### Aim of the exercise
After locating "那我想问你原本想象中脱离大脑" in the listing below, copy that line and each one after it exactly, ending with the line that has "发表于 2021-9-15 12:07".

### Input records

-------

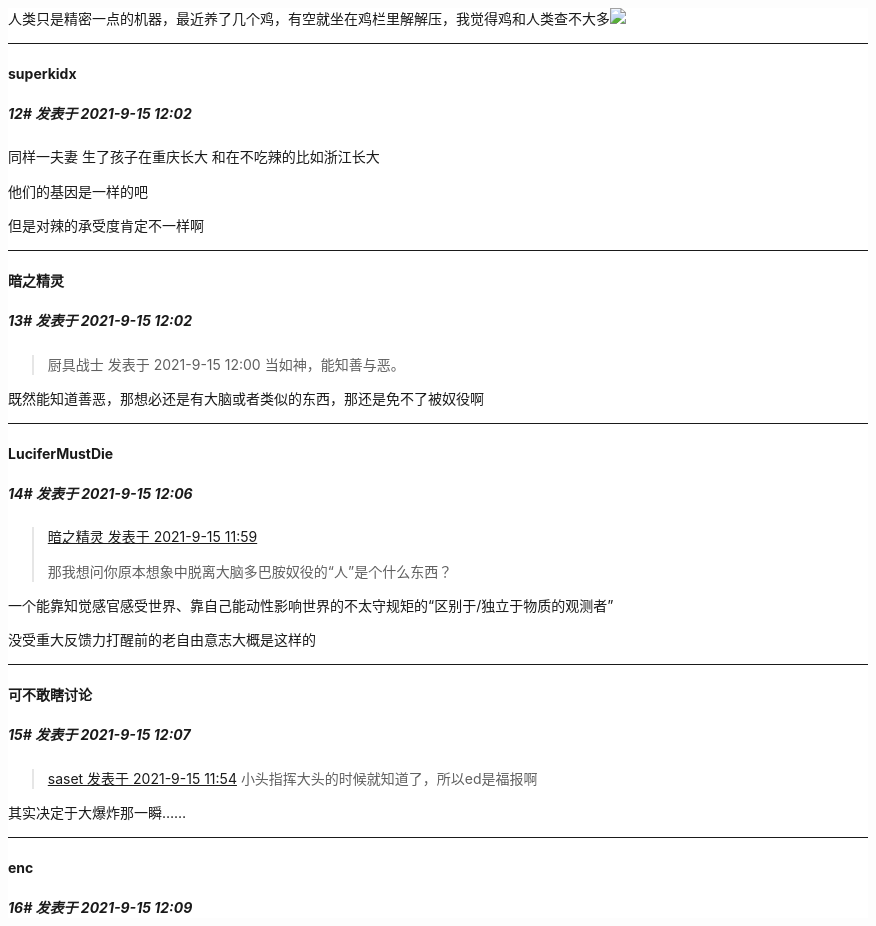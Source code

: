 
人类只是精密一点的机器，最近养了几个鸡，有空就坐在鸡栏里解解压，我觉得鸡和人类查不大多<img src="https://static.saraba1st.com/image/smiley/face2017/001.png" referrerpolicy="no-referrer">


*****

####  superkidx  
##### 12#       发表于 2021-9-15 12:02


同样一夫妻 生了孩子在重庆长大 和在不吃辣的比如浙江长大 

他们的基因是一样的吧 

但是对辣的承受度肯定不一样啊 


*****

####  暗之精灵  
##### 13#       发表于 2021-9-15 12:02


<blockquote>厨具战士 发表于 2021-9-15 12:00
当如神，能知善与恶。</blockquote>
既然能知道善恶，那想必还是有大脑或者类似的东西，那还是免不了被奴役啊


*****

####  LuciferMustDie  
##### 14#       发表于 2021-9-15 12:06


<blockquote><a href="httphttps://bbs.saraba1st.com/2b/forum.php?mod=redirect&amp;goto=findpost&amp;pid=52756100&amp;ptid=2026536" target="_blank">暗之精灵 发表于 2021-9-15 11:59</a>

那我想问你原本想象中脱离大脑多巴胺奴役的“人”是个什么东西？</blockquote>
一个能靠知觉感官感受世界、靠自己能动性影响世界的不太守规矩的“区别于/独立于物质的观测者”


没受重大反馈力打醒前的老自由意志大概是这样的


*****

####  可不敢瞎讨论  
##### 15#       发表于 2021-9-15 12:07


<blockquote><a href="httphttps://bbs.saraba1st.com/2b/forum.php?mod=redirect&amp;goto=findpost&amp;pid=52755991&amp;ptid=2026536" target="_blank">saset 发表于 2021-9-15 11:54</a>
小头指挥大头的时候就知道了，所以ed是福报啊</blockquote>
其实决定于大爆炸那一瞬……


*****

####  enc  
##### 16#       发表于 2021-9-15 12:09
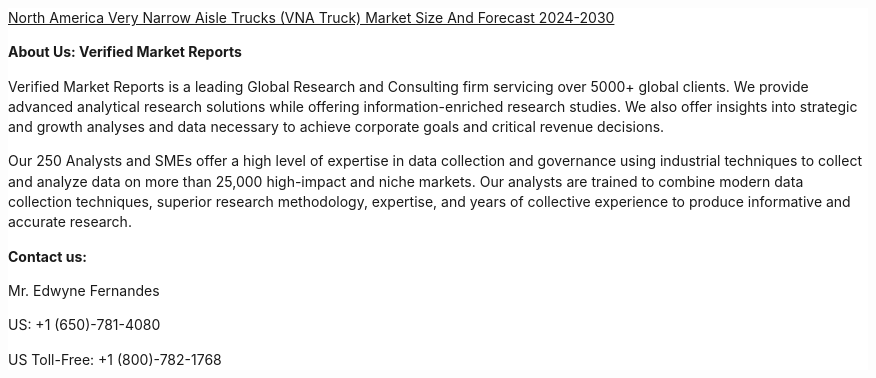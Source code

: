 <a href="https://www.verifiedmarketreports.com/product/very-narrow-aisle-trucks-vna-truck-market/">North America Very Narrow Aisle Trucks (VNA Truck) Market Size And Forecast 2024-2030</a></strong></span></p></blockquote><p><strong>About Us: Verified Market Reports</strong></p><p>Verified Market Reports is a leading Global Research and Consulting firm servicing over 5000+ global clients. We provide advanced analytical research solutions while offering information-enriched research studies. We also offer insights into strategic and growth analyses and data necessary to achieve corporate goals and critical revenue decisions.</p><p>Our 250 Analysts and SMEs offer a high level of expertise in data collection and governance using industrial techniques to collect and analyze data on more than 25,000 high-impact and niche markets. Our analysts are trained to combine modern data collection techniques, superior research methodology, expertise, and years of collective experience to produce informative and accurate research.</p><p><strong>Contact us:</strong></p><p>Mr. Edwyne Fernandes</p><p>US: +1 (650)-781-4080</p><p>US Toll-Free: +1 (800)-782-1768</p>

-------

### Response area
那我想问你原本想象中脱离大脑多巴胺奴役的“人”是个什么东西？</blockquote>
一个能靠知觉感官感受世界、靠自己能动性影响世界的不太守规矩的“区别于/独立于物质的观测者”


没受重大反馈力打醒前的老自由意志大概是这样的


*****

####  可不敢瞎讨论  
##### 15#       发表于 2021-9-15 12:07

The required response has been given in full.